[Items listed in a dataset]
▽

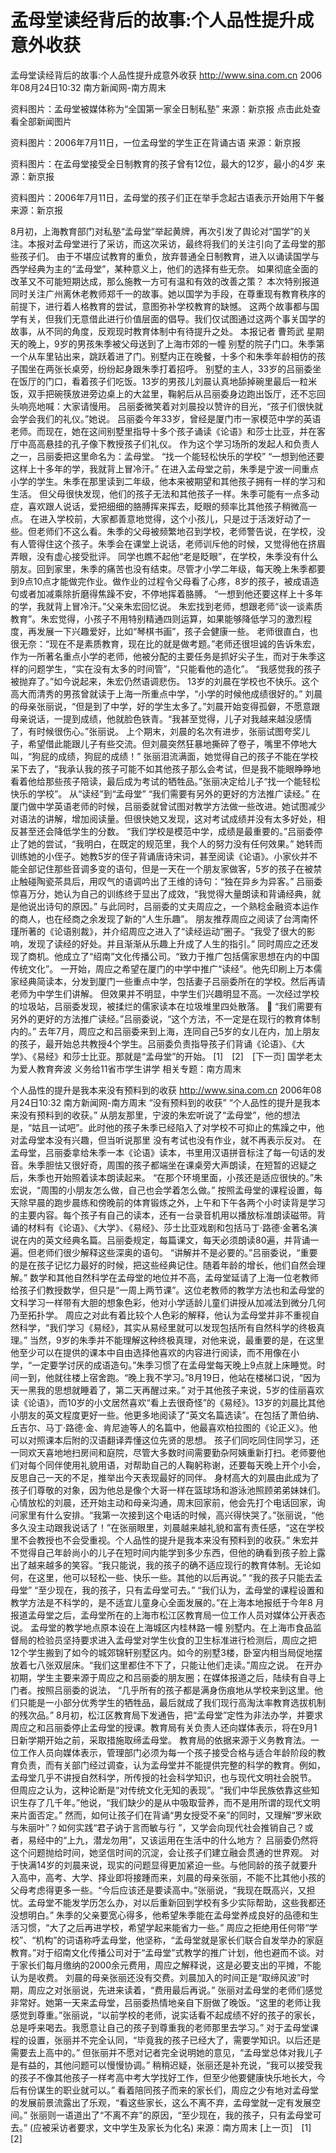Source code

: # 孟母堂读经背后的故事:个人品性提升成意外收获

孟母堂读经背后的故事:个人品性提升成意外收获
http://www.sina.com.cn 2006年08月24日10:32 南方新闻网-南方周末


资料图片：孟母堂被媒体称为“全国第一家全日制私塾” 来源：新京报
点击此处查看全部新闻图片




资料图片：2006年7月11日，一位孟母堂的学生正在背诵古语 来源：新京报




资料图片：在孟母堂接受全日制教育的孩子曾有12位，最大的12岁，最小的4岁 来源：新京报




资料图片：2006年7月11日，孟母堂的孩子们正在举手念起古语表示开始用下午餐 来源：新京报


8月初，上海教育部门对私塾“孟母堂”举起黄牌，再次引发了舆论对“国学”的关注。本报对孟母堂进行了采访，而这次采访，最终将我们的关注引向了孟母堂的那些孩子们。
由于不堪应试教育的重负，放弃普通全日制教育，进入以诵读国学与西学经典为主的“孟母堂”，某种意义上，他们的选择有些无奈。
如果彻底全面的改革又不可能短期达成，那么施教一方可有温和有效的改善之策？
本次特别报道同时关注广州离休老教师郑千一的故事。她以国学为手段，在尊重现有教育秩序的前提下，进行着人格教育的尝试，意图弥补学校教育的缺憾。
这两个故事都与国学有关，但我们无意借此进行价值层面的倡导。我们仅试图通过这两个事关国学的故事，从不同的角度，反观现时教育体制中有待提升之处。
本报记者 曹筠武
星期天的晚上，9岁的男孩朱季被父母送到了上海市郊的一幢
别墅的院子门口。朱季第一个从车里钻出来，跳跃着进了门。别墅内正在晚餐，十多个和朱季年龄相仿的孩子围坐在两张长桌旁，纷纷起身跟朱季打着招呼。
别墅的主人，33岁的吕丽委坐在饭厅的门口，看着孩子们吃饭。13岁的男孩儿刘晨认真地舔掉碗里最后一粒米饭，双手把碗筷放进旁边桌上的大盆里，鞠躬后从吕丽委身边跑出饭厅，还不忘回头响亮地喊：大家请慢用。
吕丽委微笑着对刘晨投以赞许的目光，“孩子们很快就会学会我们的礼仪。”她说。
吕丽委今年33岁，曾经是厦门市一家模范中学的英语老师。而现在，她在这间别墅里指导十多个孩子诵读《论语》和莎士比亚，并在客厅中高高悬挂的孔子像下教授孩子们礼仪。
作为这个学习场所的发起人和负责人之一，吕丽委把这里命名为：孟母堂。
“找一个能轻松快乐的学校”
“一想到他还要这样上十多年的学，我就背上冒冷汗。”
在进入孟母堂之前，朱季是宁波一间重点小学的学生。朱季在那里读到二年级，他本来被期望和其他孩子拥有一样的学习和生活。
但父母很快发现，他们的孩子无法和其他孩子一样。朱季可能有一点多动症，喜欢跟人说话，爱把细细的胳膊挥来挥去，眨眼的频率比其他孩子稍微高一点。
在进入学校前，大家都善意地觉得，这个小孩儿，只是过于活泼好动了一些。但老师们不这么看。朱季的父母被频繁地召到学校，老师警告说，在学校，没有人管得住这个孩子。朱季会在课堂上说话，老师训斥他的时候，又觉得他在挤眉弄眼，没有虚心接受批评。
同学也瞧不起他“老是眨眼”，在学校，朱季没有什么朋友。回到家里，朱季的痛苦也没有结束。尽管才小学二年级，每天晚上朱季都要到9点10点才能做完作业。做作业的过程令父母看了心疼，8岁的孩子，被成语造句或者加减乘除折磨得焦躁不安，不停地挥着胳膊。
“一想到他还要这样上十多年的学，我就背上冒冷汗。”父亲朱宏回忆说。
朱宏找到老师，想跟老师“谈一谈素质教育”。朱宏觉得，小孩子不用特别精通四则运算，如果能够降低学习的激烈程度，再发展一下兴趣爱好，比如“琴棋书画”，孩子会健康一些。
老师很直白，也很无奈：“现在不是素质教育，现在比的就是做考题。”老师还很坦诚的告诉朱宏，作为一所著名重点小学的老师，他被分配的主要任务是抓好尖子生，而对于朱季这样的问题学生，“实在没有太多的时间管”，“只能看他的造化”。
“我感觉我的孩子被抛弃了。”如今说起来，朱宏仍然语调悲伤。
13岁的刘晨在学校也不快乐。这个高大而清秀的男孩曾就读于上海一所重点中学，“小学的时候他成绩很好的。” 刘晨的母亲张丽说，“但是到了中学，好的学生太多了。”刘晨开始变得孤僻，不愿意跟母亲说话，一提到成绩，他就脸色铁青。“我甚至觉得，儿子对我越来越没感情了，有时候很伤心。”张丽说。
上个期末，刘晨的名次有进步，张丽试图夸奖儿子，希望借此能跟儿子有些交流。但刘晨突然狂暴地撕碎了卷子，嘴里不停地大叫，“狗屁的成绩，狗屁的成绩！”
张丽泪流满面，她觉得自己的孩子不能在学校呆下去了，“我承认我的孩子可能不如其他孩子那么会考试，但是我不能眼睁睁地看着他给那些孩子陪读，最后成为考试的牺牲品。”张丽决定给儿子“找一个能轻松快乐的学校”。
从“读经”到“孟母堂”
“我们需要有另外的更好的方法推广读经。”
在厦门做中学英语老师的时候，吕丽委就曾试图对教学方法做一些改进。她试图减少对语法的讲解，增加阅读量。但很快她又发现，这对考试成绩并没有太多好处，相反甚至还会降低学生的分数。
“我们学校是模范中学，成绩是最重要的。”吕丽委停止了她的尝试，“我明白，在既定的规范里，我个人的努力没有任何效果。”
她转而训练她的小侄子。她教5岁的侄子背诵唐诗宋词，甚至阅读《论语》。小家伙并不能全部记住那些音调多变的语句，但是一天在一个朋友家做客，5岁的孩子在被禁止触碰陶瓷茶具后，用叹气的语调吟出了王维的诗句：“独在异乡为异客。”
吕丽委惊喜万分，她认为自己的训练终于显出了成效，“我觉得大量朗读和背诵经典，就是他说出诗句的原因。”
与此同时，吕丽委的丈夫周应之，一个熟稔金融资本运作的商人，也在经商之余发现了新的“人生乐趣”。
朋友推荐周应之阅读了台湾南怀瑾所著的《论语别裁》，并介绍周应之进入了“读经运动”圈子。“我受了很大的影响，发现了读经的好处。并且渐渐从乐趣上升成了人生的指引。”
同时周应之还发现了商机。他成立了“绍南”文化传播公司。“致力于推广包括儒家思想在内的中国传统文化”。
一开始，周应之希望在厦门的中学中推广“读经”。他先印刷上万本儒家经典简读本，分发到厦门一些重点中学，包括妻子吕丽委所在的学校。然后再请老师为中学生们讲解。
但效果并不明显，中学生们兴趣明显不高。一次经过学校的垃圾站，吕丽委发现，被揉烂的儒家读本在垃圾堆里四处散落。

“我们需要有另外的更好的方法推广读经。”吕丽委说，“这个方法，不一定是在现行的教育体制内的。”
去年7月，周应之和吕丽委来到上海，连同自己5岁的女儿在内，加上朋友的孩子，最开始总共教授4个学生。吕丽委负责指导孩子们背诵《论语》、《大学》、《易经》和莎士比亚。那就是“孟母堂”的开始。
[1]　[2]　[下一页]
国学老太为爱人教育奔波 义务给11省市学生讲学
相关专题：南方周末 

个人品性的提升是我本来没有预料到的收获
http://www.sina.com.cn 2006年08月24日10:32 南方新闻网-南方周末
“没有预料到的收获”
“个人品性的提升是我本来没有预料到的收获。”
从朋友那里，宁波的朱宏听说了“孟母堂”，他的想法是，“姑且一试吧”。此时他的孩子朱季已经陷入了对学校不可抑止的焦躁之中，他对孟母堂本没有兴趣，但当听说那里
没有考试也没有作业，就不再表示反对。
在孟母堂，吕丽委拿给朱季一本《论语》读本，书里用汉语拼音标注了每一句话的发音。朱季胆怯又很好奇，周围的孩子都端坐在课桌旁大声朗读，在短暂的迟疑之后，朱季也开始照着读本朗读起来。
“在那个环境里面，小孩还是适应很快的。”朱宏说，“周围的小朋友怎么做，自己也会学着怎么做。”
按照孟母堂的课程设置，每天除早晨的跑步晨练和傍晚前的体育锻炼之外，上午和下午各两个小时读背是学习的主要内容。每个孩子有自己的读本，还有一台录音机用以播放标准朗读磁带。背诵的材料有《论语》、《大学》、《易经》、莎士比亚戏剧和包括马丁·路德·金著名演说在内的英文经典名篇。吕丽委规定，每篇课文，每天必须朗读80遍，并背诵一遍。但老师们很少解释这些深奥的语句。
“讲解并不是必要的。”吕丽委说，“重要的是在孩子记忆力最好的时候，把这些经典记住。随着年龄的增长，他们自然会理解。”
数学和其他自然科学在孟母堂的地位并不高，孟母堂延请了上海一位老教师给孩子们教授数学，但只是“一周上两节课”。这位老教师的教学方法也和孟母堂的文科学习一样带有大胆的想象色彩，他对小学适龄儿童们讲授从加减法到微分几何乃至拓扑学。
周应之对此有着比较个人色彩的解释，他认为孟母堂并非不重视自然科学，“我们学习《易经》，其实从易经里就可以发现包括所有自然科学的终极真理。”
当然，9岁的朱季并不能理解这种终极真理，对他来说，最重要的是，在这里他至少可以在提供的课本中自由选择他喜欢的内容进行阅读，而不用像在小学，“一定要学讨厌的成语造句。”朱季习惯了在孟母堂每天晚上9点就上床睡觉。时间一到，他就往楼上宿舍跑。“晚上我不学习。”8月19日，他站在楼梯口说，“因为天一黑我的思想就睡着了，第二天再醒过来。”
对于其他孩子来说，5岁的佳丽喜欢读《论语》，而10岁的小文居然喜欢“看上去很奇怪”的《易经》。13岁的刘晨比其他小朋友的英文程度更好一些。他更多地阅读了“英文名篇选读”。在包括了萧伯纳、丘吉尔、马丁·路德·金、肯尼迪等人的名篇中，他最喜欢柏拉图的《论正义》。他可以对照课本后附的汉语翻译弄懂这位先贤的思想。
孩子们同吃同住同学习，还一同欢天喜地地扫房间和庭院，尽管大多数时间需要勤杂阿姨重新打扫。老师要他们对每个同伴使用礼貌用语，对帮助自己的人鞠躬称谢，还要每天晚上开个小会，反思自己一天的不足，推举出今天表现最好的同伴。
身材高大的刘晨由此成为了孩子们尊敬的对象，因为他总是像个大哥一样在篮球场和游泳池照顾弟弟妹妹们。心情放松的刘晨，还开始主动和母亲沟通，周末回家前，他会先打个电话回家，询问家里有什么安排。“我第一次接到这个电话的时候，高兴得快哭了。”张丽说，“他多久没主动跟我说话了！”在张丽眼里，刘晨越来越礼貌和富有责任感，“这在学校里不会教授也不会受重视。个人品性的提升是我本来没有预料到的收获。”
朱宏并不觉得自己年龄尚小的儿子在短时间内能学到多少东西，但他的确看到孩子脸上露出了越来越多的笑容。“我只能说，我的孩子的确不适应现行的教育体制。无论如何，在这里，他可以轻松一些、快乐一些。其他的以后再说。”
“我的孩子只能去孟母堂”
“至少现在，我的孩子，只有孟母堂可去。”
“我们认为，孟母堂的课程设置和教学方法是不科学的，是不适宜儿童身心全面发展的。”在上海本地报纸于今年8 月报道孟母堂之后，孟母堂所在的上海市松江区教育局一位工作人员对媒体公开表态说。
孟母堂的教学地点原本设在上海城区内桂林路一幢
别墅内。在上海市食品监督局的检验员坚持要求进入孟母堂对学生伙食的卫生标准进行检测后，周应之把12个学生搬到了如今的城郊锦轩别墅区内。如今的别墅3楼，卧室内相当局促地摆放着七八张双层床。“我们这里都住不下了，只能让他们走读。”周应之说。
在开办初期，学生主要来源于周应之和吕丽委的朋友圈；在媒体报道之后，陆续有自寻上门者。按照吕丽委的说法， “几乎所有的孩子都是满身伤痕地从学校来到这里。他们只能是一小部分优秀学生的牺牲品，最后就成了我们现行高淘汰率教育选拔机制的残次品。”
8月初，松江区教育局下发通告，把“孟母堂”定性为非法办学，并要求周应之和吕丽委停止孟母堂的授课。教育局有关负责人还向媒体表示，将在9月1日新学期开始之前，采取措施取缔孟母堂。
教育局的依据来源于义务教育法。一位工作人员向媒体表示，管理部门必须为每一个孩子接受合格与适合年龄阶段的教育负责，而有关部门经过调查，认为孟母堂并不能提供完整的科学的教育。例如，孟母堂几乎不讲授自然科学，所传授的社会科学知识，也与现代文明社会脱节。
但周应之认为，这种论断是“对传统文化无知的表现”。“我们中华民族依靠这些知识生存了几千年。”他说，“我们缺少的是从中吸取营养，而不是用所谓的现代文明来片面否定。”
然而，如何让孩子们在背诵“男女授受不亲”的同时，又理解“罗米欧与朱丽叶”？如何实践“君子讷于言而敏与行 ”，又学会向现代社会推销自己？或者，易经中的“上九，潜龙勿用”，又该运用在生活中的什么地方？
吕丽委仍然将这个问题抛给时间，她坚信时间的沉淀，会让孩子们建立融会贯通的世界观。
对于快满14岁的刘晨来说，现实的问题显得更加紧迫一些。与他同龄的孩子就要升入高中，高考、大学、择业即将接踵而来，刘晨的母亲张丽，不能不比其他小孩的父母考虑得更多一些。“今后应该还是要读高中。”张丽说，“我现在既高兴，又担忧。孟母堂不能发学历怎么办，对以后重新回到学校有多少实际帮助，这些我都还没想明白。”
朱季的父亲要宽心得多，他希望朱季能在孟母堂养成良好的品德和生活习惯，“大了之后再进学校，希望学起来能省力一些。”
周应之拒绝用任何带“学校”、“机构”的词语称呼孟母堂，他坚称，“孟母堂就是家长们联合自发举办的家庭教育。”对于绍南文化传播公司对于“孟母堂”式教学的推广计划，他也避而不谈。对于家长们每月缴纳的2000余元费用，周应之解释说，这是必要支出的平摊，不能认为是收费。
刘晨的母亲张丽还没有交费。刘晨加入的时间正是“取缔风波”时期，周应之对张丽说，先进来读着，“费用最后再说。”
张丽对孟母堂的老师们感觉非常好。她第一天来孟母堂，吕丽委热情地亲自下厨做了晚饭。“这里的老师让我感觉到尊重。”张丽说，“以前学校的老师，说实话看不起成绩不好的孩子的家长，总是呼来喝去。我愿意让自己的孩子到尊重我的老师那里去学习。”
对于孟母堂课程的设置，张丽并不完全认同，“毕竟我的孩子已经大了，需要学知识。以后还是需要去上高中的。” 但张丽并不愿对记者完全说明她的意见，“孟母堂总体对我儿子是有益的，其他问题可以慢慢协调。”
稍稍迟疑，张丽还是补充说，“我可以接受我的孩子不像其他孩子一样考高中考大学找好工作，但至少他要健康快乐地长大，今后有份谋生的职业就可以。”
看着陪同孩子而来的家长们，周应之少有地对孟母堂的发展前景流露出了乐观，“看这些家长，这么不离不弃，孟母堂就一定有发展空间。”
张丽则一语道出了“不离不弃”的原因，“至少现在，我的孩子，只有孟母堂可去。”
(应被采访者要求，文中学生及家长为化名) 来源：南方周末
[上一页]　[1]　[2]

△

_YOUR GOAL:_ Each line in the data that holds the word "和莎士比亚" must be copied.

_TASK RESPONSE:_
吕丽委今年33岁，曾经是厦门市一家模范中学的英语老师。而现在，她在这间别墅里指导十多个孩子诵读《论语》和莎士比亚，并在客厅中高高悬挂的孔子像下教授孩子们礼仪。
去年7月，周应之和吕丽委来到上海，连同自己5岁的女儿在内，加上朋友的孩子，最开始总共教授4个学生。吕丽委负责指导孩子们背诵《论语》、《大学》、《易经》和莎士比亚。那就是“孟母堂”的开始。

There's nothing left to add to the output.